Sizin geçmişe baktığınızda ‘’Benim Dünya Kupam’’ dediğiniz turnuva hangisidir? Turnuvayı zihninizde canlandırdığınızda aklınıza ilk gelen görüntü ve olaylar nelerdir?

İlk izlediğim Dünya Kupası olduğu için 1994 ABD demek zorundayım. Zihnimde canlanan ilk şeyse Hagi’nin golleri. Büyülenmiştim ve aynı adamın 2 yıl sonra tuttuğum takıma geleceğini söyleseler asla inanmazdım.

Bu kupayı sizin için özel ve önemli kılan detaylar nelerdir?

En önemlisi ilk dünya kupam olması. O güne kadar Dünya Kupası heyecanı için Vala Somalı’nın “Teknik, Taktik Yönleriyle Futbol ve Tarihi” kitabına ve babamın eski kupalar sırasında tuttuğu defterlere bağımlıydım. Burada notları alınmış maçları evde kendi kendime yeniden oynardım. ABD ’94 sayesinde bu meşakkatten kurtulup kanlı canlı izleme ve kendi notlarımı alma şansına kavuşmuştum. Bu heyecanı babamla birlikte yaşamak da beni çok mutlu etmişti.

Bu turnuvayı izlediğinizde kaç yaşındaydınız, neler yapıyordunuz? Turnuvayı nerede izlediniz? Bizlere izlediğiniz yeri ve çevresini anlatabilir misiniz?

8 yaşındaydım ve Mersin’de olduğumuz için çoğunlukla yazlıktaydım. Turnuvanın önemli bir kısmını deniz kenarında takip ettim. Bulunduğumuz yer, Mersin’de dibinde kuyu suyunun etkili olduğu, bu yüzden de Akdeniz’in sıcak ve tuzlu suyunun müthiş oranda hafiflediği, yüzmek ve dalmak için harika bir yerdi.

Turnuvayı birlikte izlediğiniz birileri var mıydı? Öyleyse birlikte izleme deneyiminize dair neler söylemek istersiniz?

Babamla ve bazen de abimle izliyorduk. Zaten Dünya Kupası haricinde de televizyonda bir maç varsa mutlaka babamla izlerdik.

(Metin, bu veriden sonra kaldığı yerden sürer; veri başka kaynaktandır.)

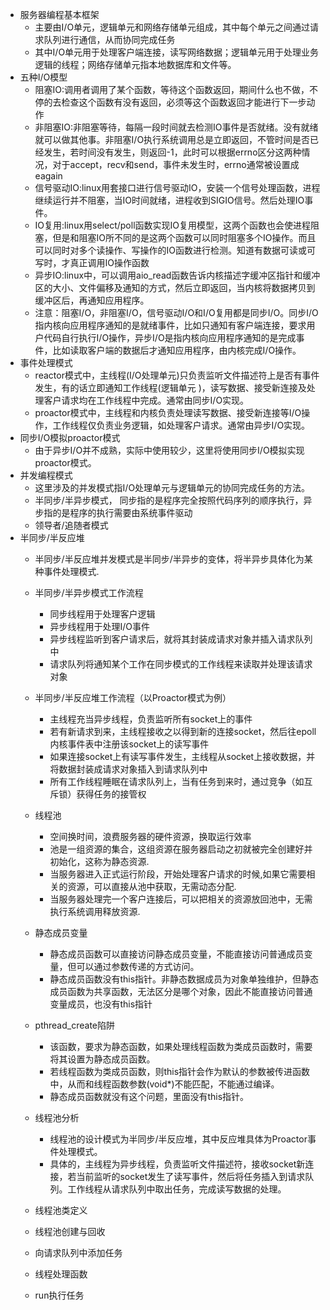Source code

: - 服务器编程基本框架
  - 主要由I/O单元，逻辑单元和网络存储单元组成，其中每个单元之间通过请求队列进行通信，从而协同完成任务
  - 其中I/O单元用于处理客户端连接，读写网络数据；逻辑单元用于处理业务逻辑的线程；网络存储单元指本地数据库和文件等。
- 五种I/O模型
  - 阻塞IO:调用者调用了某个函数，等待这个函数返回，期间什么也不做，不停的去检查这个函数有没有返回，必须等这个函数返回才能进行下一步动作
  - 非阻塞IO:非阻塞等待，每隔一段时间就去检测IO事件是否就绪。没有就绪就可以做其他事。非阻塞I/O执行系统调用总是立即返回，不管时间是否已经发生，若时间没有发生，则返回-1，此时可以根据errno区分这两种情况，对于accept，recv和send，事件未发生时，errno通常被设置成eagain
  - 信号驱动IO:linux用套接口进行信号驱动IO，安装一个信号处理函数，进程继续运行并不阻塞，当IO时间就绪，进程收到SIGIO信号。然后处理IO事件。
  - IO复用:linux用select/poll函数实现IO复用模型，这两个函数也会使进程阻塞，但是和阻塞IO所不同的是这两个函数可以同时阻塞多个IO操作。而且可以同时对多个读操作、写操作的IO函数进行检测。知道有数据可读或可写时，才真正调用IO操作函数
  - 异步IO:linux中，可以调用aio_read函数告诉内核描述字缓冲区指针和缓冲区的大小、文件偏移及通知的方式，然后立即返回，当内核将数据拷贝到缓冲区后，再通知应用程序。
  - 注意：阻塞I/O，非阻塞I/O，信号驱动I/O和I/O复用都是同步I/O。同步I/O指内核向应用程序通知的是就绪事件，比如只通知有客户端连接，要求用户代码自行执行I/O操作，异步I/O是指内核向应用程序通知的是完成事件，比如读取客户端的数据后才通知应用程序，由内核完成I/O操作。
- 事件处理模式
  - reactor模式中，主线程(I/O处理单元)只负责监听文件描述符上是否有事件发生，有的话立即通知工作线程(逻辑单元 )，读写数据、接受新连接及处理客户请求均在工作线程中完成。通常由同步I/O实现。
  - proactor模式中，主线程和内核负责处理读写数据、接受新连接等I/O操作，工作线程仅负责业务逻辑，如处理客户请求。通常由异步I/O实现。
- 同步I/O模拟proactor模式
  - 由于异步I/O并不成熟，实际中使用较少，这里将使用同步I/O模拟实现proactor模式。
- 并发编程模式
  - 这里涉及的并发模式指I/O处理单元与逻辑单元的协同完成任务的方法。
  - 半同步/半异步模式， 同步指的是程序完全按照代码序列的顺序执行，异步指的是程序的执行需要由系统事件驱动  
  - 领导者/追随者模式
- 半同步/半反应堆
  - 半同步/半反应堆并发模式是半同步/半异步的变体，将半异步具体化为某种事件处理模式.
  - 半同步/半异步模式工作流程
    - 同步线程用于处理客户逻辑
    - 异步线程用于处理I/O事件
    - 异步线程监听到客户请求后，就将其封装成请求对象并插入请求队列中
    - 请求队列将通知某个工作在同步模式的工作线程来读取并处理该请求对象
  - 半同步/半反应堆工作流程（以Proactor模式为例）
    - 主线程充当异步线程，负责监听所有socket上的事件
    - 若有新请求到来，主线程接收之以得到新的连接socket，然后往epoll内核事件表中注册该socket上的读写事件
    - 如果连接socket上有读写事件发生，主线程从socket上接收数据，并将数据封装成请求对象插入到请求队列中
    - 所有工作线程睡眠在请求队列上，当有任务到来时，通过竞争（如互斥锁）获得任务的接管权
  - 线程池
    - 空间换时间，浪费服务器的硬件资源，换取运行效率
    - 池是一组资源的集合，这组资源在服务器启动之初就被完全创建好并初始化，这称为静态资源.
    - 当服务器进入正式运行阶段，开始处理客户请求的时候,如果它需要相关的资源，可以直接从池中获取，无需动态分配.
    - 当服务器处理完一个客户连接后，可以把相关的资源放回池中，无需执行系统调用释放资源.
  
  - 静态成员变量
    - 静态成员函数可以直接访问静态成员变量，不能直接访问普通成员变量，但可以通过参数传递的方式访问。
    - 静态成员函数没有this指针。非静态数据成员为对象单独维护，但静态成员函数为共享函数，无法区分是哪个对象，因此不能直接访问普通变量成员，也没有this指针
  - pthread_create陷阱
    - 该函数，要求为静态函数，如果处理线程函数为类成员函数时，需要将其设置为静态成员函数。
    - 若线程函数为类成员函数，则this指针会作为默认的参数被传进函数中，从而和线程函数参数(void*)不能匹配，不能通过编译。
    - 静态成员函数就没有这个问题，里面没有this指针。

  - 线程池分析
    - 线程池的设计模式为半同步/半反应堆，其中反应堆具体为Proactor事件处理模式。
    - 具体的，主线程为异步线程，负责监听文件描述符，接收socket新连接，若当前监听的socket发生了读写事件，然后将任务插入到请求队列。工作线程从请求队列中取出任务，完成读写数据的处理。
  - 线程池类定义
  - 线程池创建与回收
  - 向请求队列中添加任务
  - 线程处理函数
  - run执行任务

Annem Alman olduğu için Almanya’ya da sempatimiz vardı ama onlar için kötü bir dönemdi. Babamın Berti Vogts’u kötü andığını, Maradona’yı kötülediğini, Hagi’yi ise Steaua Bükreş dönemlerindeki haliyle anlattığını hatırlıyorum. O Steaua Bükreş takımı 1989’da Şampiyon Kulüpler Kupası yarı finalinde Galatasaray’ı elediği için evde epey iyi tanınıyordu ve 1994’ün Romanya takımında da o ekipten pek çok isim vardı. Belki de Romanya’yı dikkatle takip etmemizin nedeni buydu.

Kaynak: Action Images

Turnuva esnasında yaşadığınız dünyada neler oluyordu hatırlıyor musunuz? Bu anıları hatırlamanızda turnuvanın bir yeri olduğunu düşünüyor musunuz?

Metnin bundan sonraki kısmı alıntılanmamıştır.